Pickleball, supposedly named after one of the originator’s dog, “Pickles,” is now played all over the world through community groups, physical education classes, YMCA, retirement communities, and more, according to pickleball.com. It is estimated that there are more than 2 million people playing pickleball in the United States.
The group of Holtville regulars were forced to stop their twice-weekly games during the height of COVID-19 but have since returned to the court using the necessary precautions.
“We had to stop for a while when it got really bad in the Valley,” Garcia said. “Now we go out and wear our masks, and we’re all real careful about the virus.”
The game uses a court similar to tennis, but scaled down; paddles similar to table tennis, but slightly larger; and a ball similar to a whiffle ball, but a little bit harder plastic. Scoring can only be done by the person/team serving and the game goes to 11, but the winner has to win by two points.
“We go out there and exercise and socialize and talk a little trash to each other, but it’s all in good fun and we all have a good laugh,” Telles said. “When you get old, it’s easy to sit on the couch and watch TV and not do anything, so I decided I needed to go do something and I’ve loved it from the very beginning.”
Garcia, who is the de facto leader of the pickleball regulars, said a pickleball “workshop” is scheduled for Wednesday, Feb. 24, at the courts in Holtville. A few higher-level players from Yuma will be coming to lead the 8 a.m. workshop.

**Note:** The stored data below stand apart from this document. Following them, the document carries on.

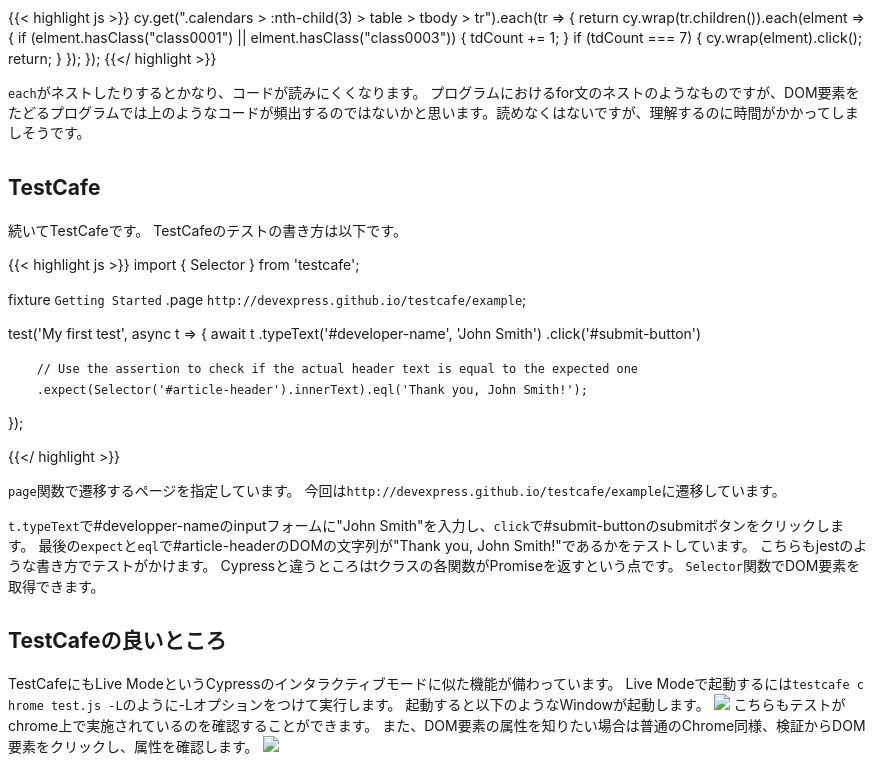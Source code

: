 {{< highlight js >}}
cy.get(".calendars > :nth-child(3) > table > tbody > tr").each(tr => {
       return cy.wrap(tr.children()).each(elment => {
         if (elment.hasClass("class0001") || elment.hasClass("class0003")) {
           tdCount += 1;
         }
         if (tdCount === 7) {
           cy.wrap(elment).click();
           return;
         }
       });
     });
{{</ highlight >}}

`each`がネストしたりするとかなり、コードが読みにくくなります。
プログラムにおけるfor文のネストのようなものですが、DOM要素をたどるプログラムでは上のようなコードが頻出するのではないかと思います。読めなくはないですが、理解するのに時間がかかってしましそうです。

## TestCafe
続いてTestCafeです。
TestCafeのテストの書き方は以下です。

{{< highlight js >}}
import { Selector } from 'testcafe';

fixture `Getting Started`
    .page `http://devexpress.github.io/testcafe/example`;

test('My first test', async t => {
    await t
        .typeText('#developer-name', 'John Smith')
        .click('#submit-button')

        // Use the assertion to check if the actual header text is equal to the expected one
        .expect(Selector('#article-header').innerText).eql('Thank you, John Smith!');
});

{{</ highlight >}}

`page`関数で遷移するページを指定しています。
今回は`http://devexpress.github.io/testcafe/example`に遷移しています。

`t.typeText`で#developper-nameのinputフォームに"John Smith"を入力し、`click`で#submit-buttonのsubmitボタンをクリックします。
最後の`expect`と`eql`で#article-headerのDOMの文字列が"Thank you, John Smith!"であるかをテストしています。
こちらもjestのような書き方でテストがかけます。
Cypressと違うところはtクラスの各関数がPromiseを返すという点です。
`Selector`関数でDOM要素を取得できます。

## TestCafeの良いところ
TestCafeにもLive ModeというCypressのインタラクティブモードに似た機能が備わっています。
Live Modeで起動するには`testcafe chrome test.js -L`のように-Lオプションをつけて実行します。
起動すると以下のようなWindowが起動します。
![](/testcafe_window.png)
こちらもテストがchrome上で実施されているのを確認することができます。
また、DOM要素の属性を知りたい場合は普通のChrome同様、検証からDOM要素をクリックし、属性を確認します。
![](/testcafe_dom.png)
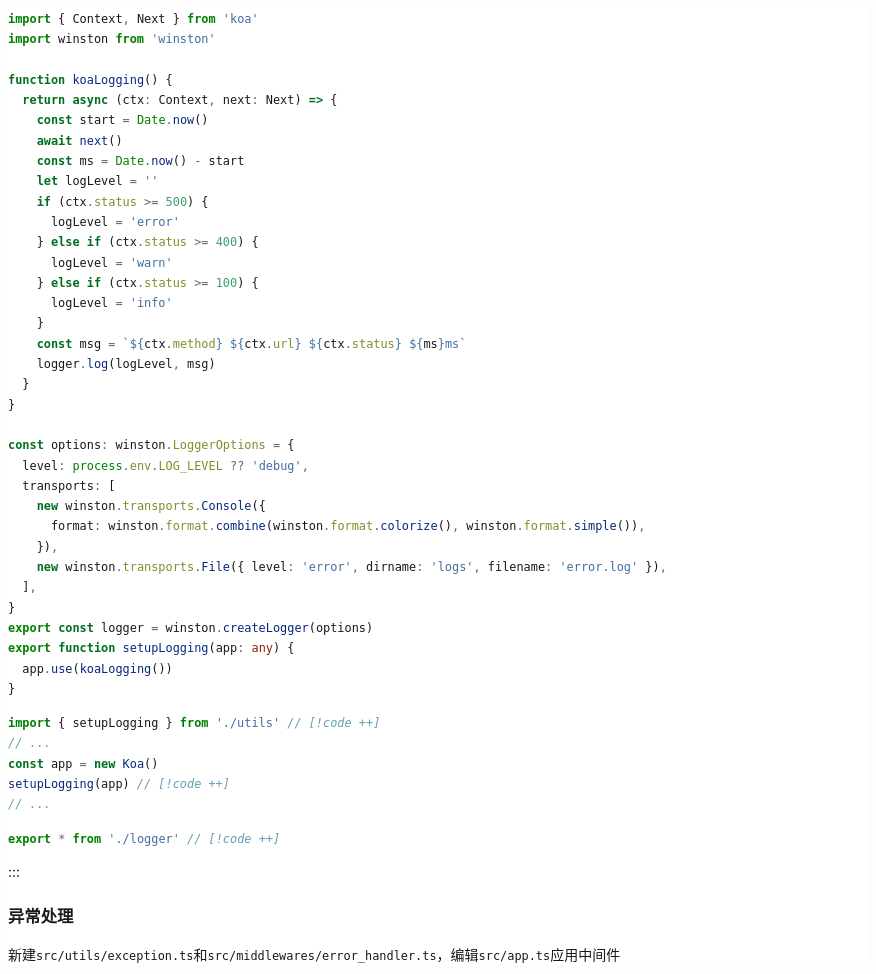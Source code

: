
 ```ts [logger.ts]
import { Context, Next } from 'koa'
import winston from 'winston'

function koaLogging() {
  return async (ctx: Context, next: Next) => {
    const start = Date.now()
    await next()
    const ms = Date.now() - start
    let logLevel = ''
    if (ctx.status >= 500) {
      logLevel = 'error'
    } else if (ctx.status >= 400) {
      logLevel = 'warn'
    } else if (ctx.status >= 100) {
      logLevel = 'info'
    }
    const msg = `${ctx.method} ${ctx.url} ${ctx.status} ${ms}ms`
    logger.log(logLevel, msg)
  }
}

const options: winston.LoggerOptions = {
  level: process.env.LOG_LEVEL ?? 'debug',
  transports: [
    new winston.transports.Console({
      format: winston.format.combine(winston.format.colorize(), winston.format.simple()),
    }),
    new winston.transports.File({ level: 'error', dirname: 'logs', filename: 'error.log' }),
  ],
}
export const logger = winston.createLogger(options)
export function setupLogging(app: any) {
  app.use(koaLogging())
}
```

```ts [app.ts]
import { setupLogging } from './utils' // [!code ++]
// ...
const app = new Koa()
setupLogging(app) // [!code ++]
// ...
```

```ts [utils/index]
export * from './logger' // [!code ++]
```

:::

### 异常处理

新建`src/utils/exception.ts`和`src/middlewares/error_handler.ts`，编辑`src/app.ts`应用中间件
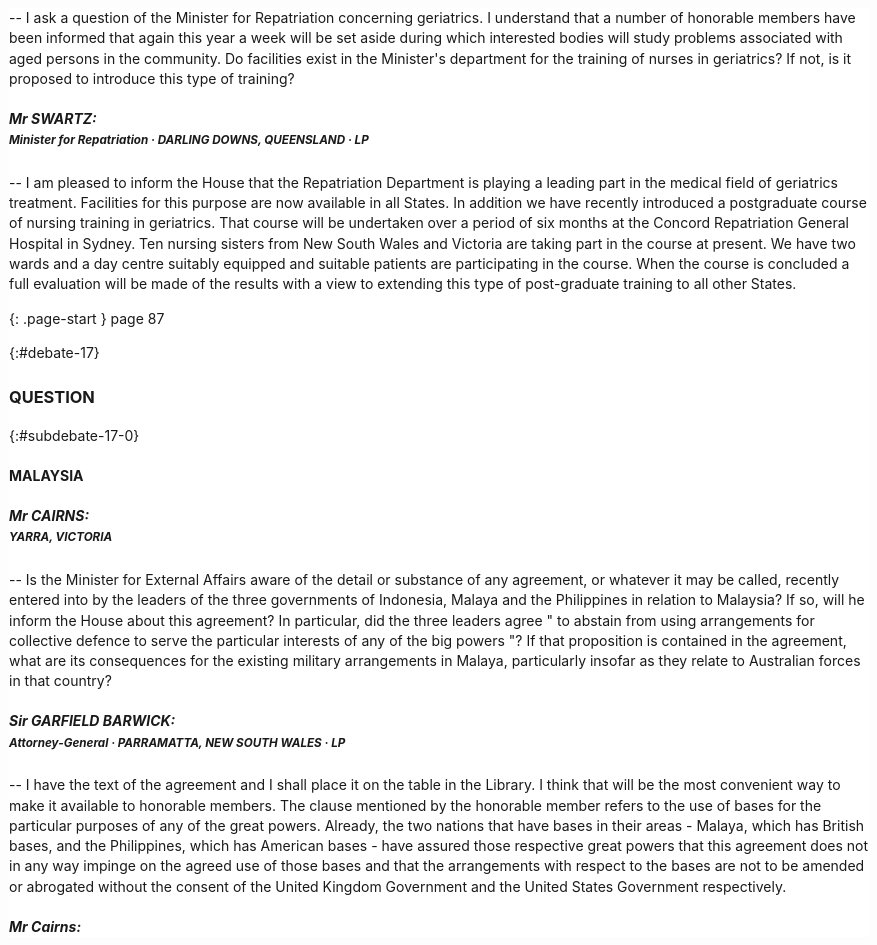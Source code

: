 -- I ask a question of the Minister for Repatriation concerning geriatrics. I understand that a number of honorable members have been informed that again this year a week will be set aside during which interested bodies will study problems associated with aged persons in the community. Do facilities exist in the Minister's department for the training of nurses in geriatrics? If not, is it proposed to introduce this type of training? 

##### Mr SWARTZ:<br><small class="text-muted">Minister for Repatriation &middot; DARLING DOWNS, QUEENSLAND &middot; LP</small>

-- I am pleased to inform the House that the Repatriation Department is playing a leading part in the medical field of geriatrics treatment. Facilities for this purpose are now available in all States. In addition we have recently introduced a postgraduate course of nursing training in geriatrics. That course will be undertaken over a period of six months at the Concord Repatriation General Hospital in Sydney. Ten nursing sisters from New South Wales and Victoria are taking part in the course at present. We have two wards and a day centre suitably equipped and suitable patients are participating in the course. When the course is concluded a full evaluation will be made of the results with a view to extending this type of post-graduate training to all other States. 

{: .page-start }
page 87

{:#debate-17}
### QUESTION

{:#subdebate-17-0}
#### MALAYSIA

##### Mr CAIRNS:<br><small class="text-muted">YARRA, VICTORIA</small>

-- Is the Minister for External Affairs aware of the detail or substance of any agreement, or whatever it may be called, recently entered into by the leaders of the three governments of Indonesia, Malaya and the Philippines in relation to Malaysia? If so, will he inform the House about this agreement? In particular, did the three leaders agree " to abstain from using arrangements for collective defence to serve the particular interests of any of the big powers "? If that proposition is contained in the agreement, what are its consequences for the existing military arrangements in Malaya, particularly insofar as they relate to Australian forces in that country? 

##### Sir GARFIELD BARWICK:<br><small class="text-muted">Attorney-General &middot; PARRAMATTA, NEW SOUTH WALES &middot; LP</small>

-- I have the text of the agreement and I shall place it on the table in the Library. I think that will be the most convenient way to make it available to honorable members. The clause mentioned by the honorable member refers to the use of bases for the particular purposes of any of the great powers. Already, the two nations that have bases in their areas - Malaya, which has British bases, and the Philippines, which has American bases - have assured those respective great powers that this agreement does not in any way impinge on the agreed use of those bases and that the arrangements with respect to the bases are not to be amended or abrogated without the consent of the United Kingdom Government and the United States Government respectively. 

##### Mr Cairns:
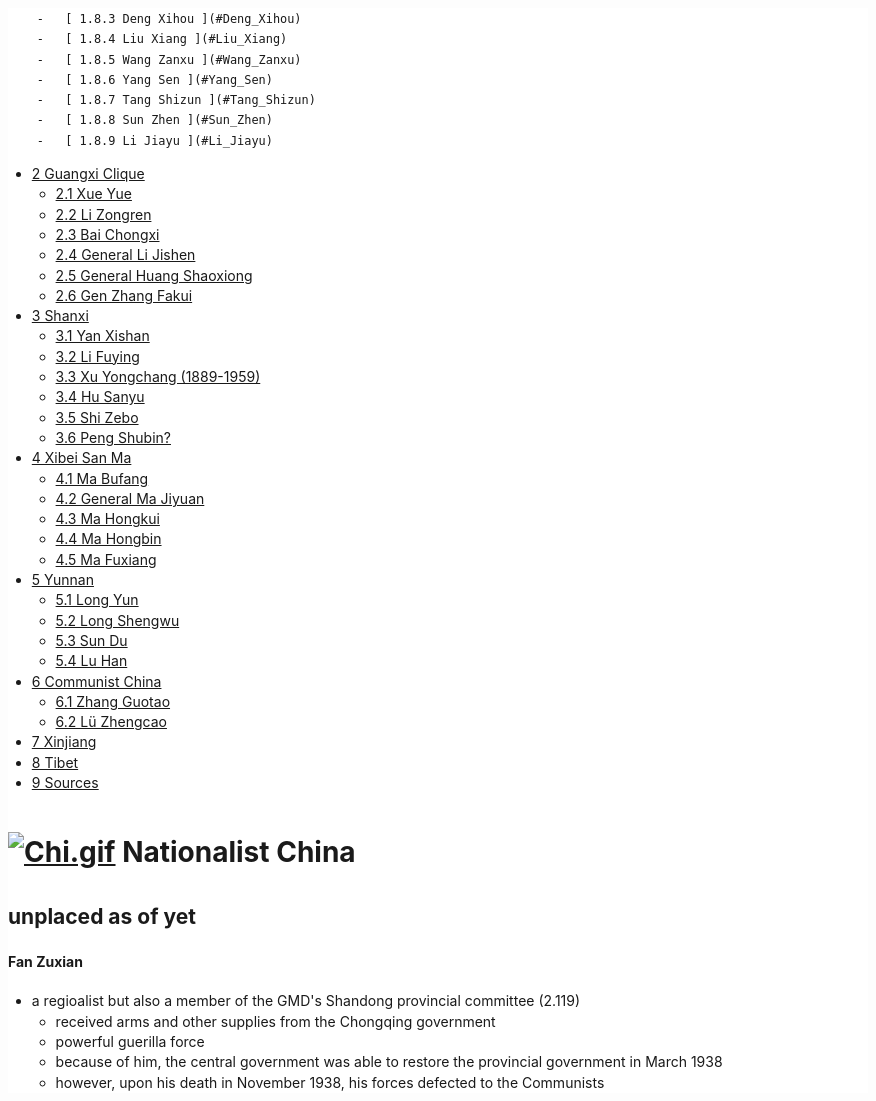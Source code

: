         -   [ 1.8.3 Deng Xihou ](#Deng_Xihou)
        -   [ 1.8.4 Liu Xiang ](#Liu_Xiang)
        -   [ 1.8.5 Wang Zanxu ](#Wang_Zanxu)
        -   [ 1.8.6 Yang Sen ](#Yang_Sen)
        -   [ 1.8.7 Tang Shizun ](#Tang_Shizun)
        -   [ 1.8.8 Sun Zhen ](#Sun_Zhen)
        -   [ 1.8.9 Li Jiayu ](#Li_Jiayu)
-   [ 2 Guangxi Clique ](#Guangxi_Clique)
    -   [ 2.1 Xue Yue ](#Xue_Yue)
    -   [ 2.2 Li Zongren ](#Li_Zongren)
    -   [ 2.3 Bai Chongxi ](#Bai_Chongxi)
    -   [ 2.4 General Li Jishen ](#General_Li_Jishen)
    -   [ 2.5 General Huang Shaoxiong ](#General_Huang_Shaoxiong)
    -   [ 2.6 Gen Zhang Fakui ](#Gen_Zhang_Fakui)
-   [ 3 Shanxi ](#Shanxi)
    -   [ 3.1 Yan Xishan ](#Yan_Xishan)
    -   [ 3.2 Li Fuying ](#Li_Fuying)
    -   [ 3.3 Xu Yongchang (1889-1959) ](#Xu_Yongchang_.281889-1959.29)
    -   [ 3.4 Hu Sanyu ](#Hu_Sanyu)
    -   [ 3.5 Shi Zebo ](#Shi_Zebo)
    -   [ 3.6 Peng Shubin? ](#Peng_Shubin.3F)
-   [ 4 Xibei San Ma ](#Xibei_San_Ma)
    -   [ 4.1 Ma Bufang ](#Ma_Bufang)
    -   [ 4.2 General Ma Jiyuan ](#General_Ma_Jiyuan)
    -   [ 4.3 Ma Hongkui ](#Ma_Hongkui)
    -   [ 4.4 Ma Hongbin ](#Ma_Hongbin)
    -   [ 4.5 Ma Fuxiang ](#Ma_Fuxiang)
-   [ 5 Yunnan ](#Yunnan)
    -   [ 5.1 Long Yun ](#Long_Yun)
    -   [ 5.2 Long Shengwu ](#Long_Shengwu)
    -   [ 5.3 Sun Du ](#Sun_Du)
    -   [ 5.4 Lu Han ](#Lu_Han)
-   [ 6 Communist China ](#Communist_China)
    -   [ 6.1 Zhang Guotao ](#Zhang_Guotao)
    -   [ 6.2 Lü Zhengcao ](#L.C3.BC_Zhengcao_2)
-   [ 7 Xinjiang ](#Xinjiang)
-   [ 8 Tibet ](#Tibet)
-   [ 9 Sources ](#Sources)

#  [![Chi.gif](/images/b/be/Chi.gif)](/wiki/File:Chi.gif) Nationalist China 

##  unplaced as of yet 

####  Fan Zuxian 

-   a regioalist but also a member of the GMD's Shandong provincial
    committee (2.119)
    -   received arms and other supplies from the Chongqing government
    -   powerful guerilla force
    -   because of him, the central government was able to restore the
        provincial government in March 1938
    -   however, upon his death in November 1938, his forces defected to
        the Communists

Body Movin’: Calexico Seniors Feel the Groove
CALEXICO — Senior citizens here haven’t let COVID slow them down thanks to the Calexico Recreation Department’s virtual Zumba, aerobics, and yoga classes.
Zumba is offered through the department’s Facebook page via Facebook Live at 4:30 p.m. every Monday, Tuesday, and Wednesday. Aerobics is offered the same way at 8:30 a.m. every Tuesday, Wednesday and Thursday, and yoga is offered at 1 p.m. every Wednesday.
During pre-COVID times, the classes were offered at the Recreation Department, but the instructors and class members have had to adapt to virtual classes during the pandemic.
“With the pandemic, we had to think how we could provide services and some type of exercise program for our residents,” said Norma Gerardo, recreation manager with the Calexico Recreation Department. “Our residents were avid participants of our services and classes here at the center and we knew this is how they would connect with others.”
The social aspect of the classes was a big draw for dedicated aerobics class member Rosita Lee, 75, and committed Zumba class participant Cristina Moreno, 56. With COVID, the classes moved online but that hasn’t dampened their spirit when it comes to exercise and health.
“It helps your soul and mind and you have so much energy after the class. It is so good for your health,” said Lee, who has been taking instructor Claudia Zamano’s classes for five years. “Taking the classes online of course isn’t the same, but we are so grateful to the department for providing that service. We have the same instructor, and she is so very special and that is what makes the difference.”
The classes are offered live and also saved to the department’s Facebook page for an on-demand library for those who can’t make it to the live classes. That feature has been beneficial for those wanting to take the class a second time or at a different point in their day.
“Zumba is really fun and gets me going. I’m not the type to just sit around. I’ve got to keep moving a lot and our instructor is the type that is always on the move also,” said Moreno, who has been a member of Erika Robledo’s Zumba class for almost three years. “Sometimes I can’t be with her during the live class, but I’m able to go to the page and do it when I have the time later in the day.”
Gerardo said the aerobics and Zumba classes were always some of the most attended, pre-COVID, because the participants can be social and get their exercise at the same time.
“Zumba has a lot of followers,” Gerardo said. “Seniors love to dance, and this is one of those exercises where it’s a workout and it’s exercise at the same time.”